Baltimore’s Flawed Renaissance
Although Baltimore’s Inner Harbor is often touted as the example par excellence of government-subsidized redevelopment, Baltimore “is today two cities, separate but unequal, not in spite of its extravagant and interventionist redevelopment program, but because of it,” finds a new study from the Institute for Justice. Baltimore’s Flawed Renaissance: The Failure of Plan-Control-Subsidize Redevelopment, by Loyola College Economics Professor Stephen J.K. Walters and graduate Louis Miserendino, closely examines Baltimore’s 50-year failed attempt to bring investment back into the city.

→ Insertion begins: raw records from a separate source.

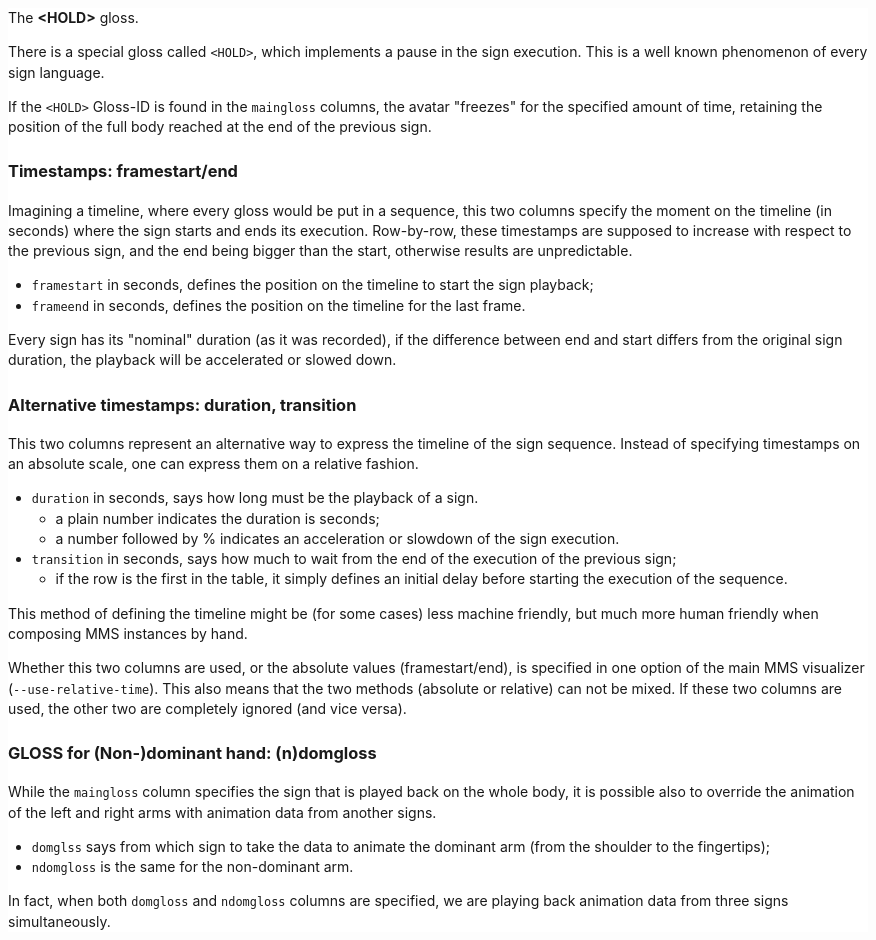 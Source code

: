 The **\<HOLD>** gloss.

There is a special gloss called `<HOLD>`, which implements a pause in the sign execution.
This is a well known phenomenon of every sign language.

If the `<HOLD>` Gloss-ID is found in the `maingloss` columns, the avatar "freezes" for the specified amount of time, retaining the position of the full body reached at the end of the previous sign.


### Timestamps: framestart/end

Imagining a timeline, where every gloss would be put in a sequence, this two columns specify the moment on the timeline (in seconds) where the sign starts and ends its execution.
Row-by-row, these timestamps are supposed to increase with respect to the previous sign, and the end being bigger than the start, otherwise results are unpredictable.

* `framestart` in seconds, defines the position on the timeline to start the sign playback;
* `frameend` in seconds, defines the position on the timeline for the last frame. 

Every sign has its "nominal" duration (as it was recorded), if the difference between end and start differs from the original sign duration, the playback will be accelerated or slowed down.


### Alternative timestamps: duration, transition

This two columns represent an alternative way to express the timeline of the sign sequence.
Instead of specifying timestamps on an absolute scale, one can express them on a relative fashion.

* `duration` in seconds, says how long must be the playback of a sign.
  * a plain number indicates the duration is seconds;
  * a number followed by % indicates an acceleration or slowdown of the sign execution.
* `transition` in seconds, says how much to wait from the end of the execution of the previous sign;
  * if the row is the first in the table, it simply defines an initial delay before starting the execution of the sequence.

This method of defining the timeline might be (for some cases) less machine friendly, but much more human friendly when composing MMS instances by hand.

Whether this two columns are used, or the absolute values (framestart/end), is specified in one option of the main MMS visualizer (`--use-relative-time`).
This also means that the two methods (absolute or relative) can not be mixed. If these two columns are used, the other two are completely ignored (and vice versa).


### GLOSS for (Non-)dominant hand: (n)domgloss

While the `maingloss` column specifies the sign that is played back on the whole body, it is possible also to override the animation of the left and right arms with animation data from another signs.

* `domglss` says from which sign to take the data to animate the dominant arm (from the shoulder to the fingertips);
* `ndomgloss` is the same for the non-dominant arm.

In fact, when both `domgloss` and `ndomgloss` columns are specified, we are playing back animation data from three signs simultaneously.


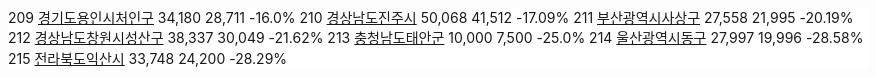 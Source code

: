  <tr class="item">
    <td>209</td>
    <td><a href="/apt/경기도용인시처인구">경기도용인시처인구</a></td>
    <td>34,180</td>
    <td>28,711</td>
    <td>-16.0%</td>
  </tr>

  <tr class="item">
    <td>210</td>
    <td><a href="/apt/경상남도진주시">경상남도진주시</a></td>
    <td>50,068</td>
    <td>41,512</td>
    <td>-17.09%</td>
  </tr>

  <tr class="item">
    <td>211</td>
    <td><a href="/apt/부산광역시사상구">부산광역시사상구</a></td>
    <td>27,558</td>
    <td>21,995</td>
    <td>-20.19%</td>
  </tr>

  <tr class="item">
    <td>212</td>
    <td><a href="/apt/경상남도창원시성산구">경상남도창원시성산구</a></td>
    <td>38,337</td>
    <td>30,049</td>
    <td>-21.62%</td>
  </tr>

  <tr class="item">
    <td>213</td>
    <td><a href="/apt/충청남도태안군">충청남도태안군</a></td>
    <td>10,000</td>
    <td>7,500</td>
    <td>-25.0%</td>
  </tr>

  <tr class="item">
    <td>214</td>
    <td><a href="/apt/울산광역시동구">울산광역시동구</a></td>
    <td>27,997</td>
    <td>19,996</td>
    <td>-28.58%</td>
  </tr>

  <tr class="item">
    <td>215</td>
    <td><a href="/apt/전라북도익산시">전라북도익산시</a></td>
    <td>33,748</td>
    <td>24,200</td>
    <td>-28.29%</td>
  </tr>
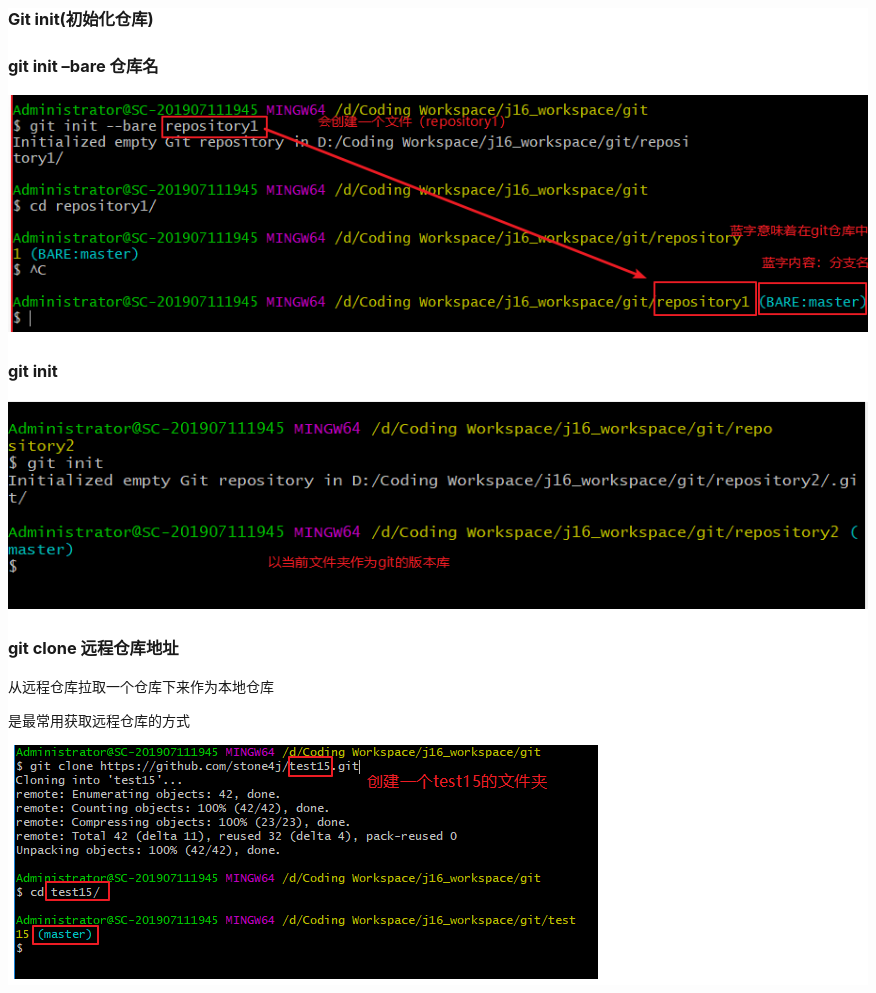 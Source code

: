 



### Git init(初始化仓库)

### git init –bare 仓库名

![](../media/pictures/Git.assets/86eead02b62cd07a143702104160262a.png)

### git init

![](../media/pictures/Git.assets/8a296f83c35511dce5d1203549e16853.png)

### git clone 远程仓库地址

从远程仓库拉取一个仓库下来作为本地仓库

是最常用获取远程仓库的方式

![](../media/pictures/Git.assets/66601c895b9c29fcdf30fd4e456197c3.png)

Baltimore’s Flawed Renaissance is the Institute for Justice’s third Perspectives on Eminent Domain Abuse, a series of independently authored reports that examine eminent domain abuse from the vantage point of noted national experts.
According to Walters and Miserendino, Baltimore’s “‘plan, control and subsidize’ doctrine is antithetical to the types of policies that would have created a far more inviting environment for investment and a far more organic, widely shared and enduring renewal.”
“Often, areas that were well-functioning (if unappealing in planners’ eyes) became emptied-out slums only after they were designated as part of a renewal area or were unlucky enough to sit in the path of a planner transit artery thought necessary to revitalize downtown,” Walters and Miserendino continue.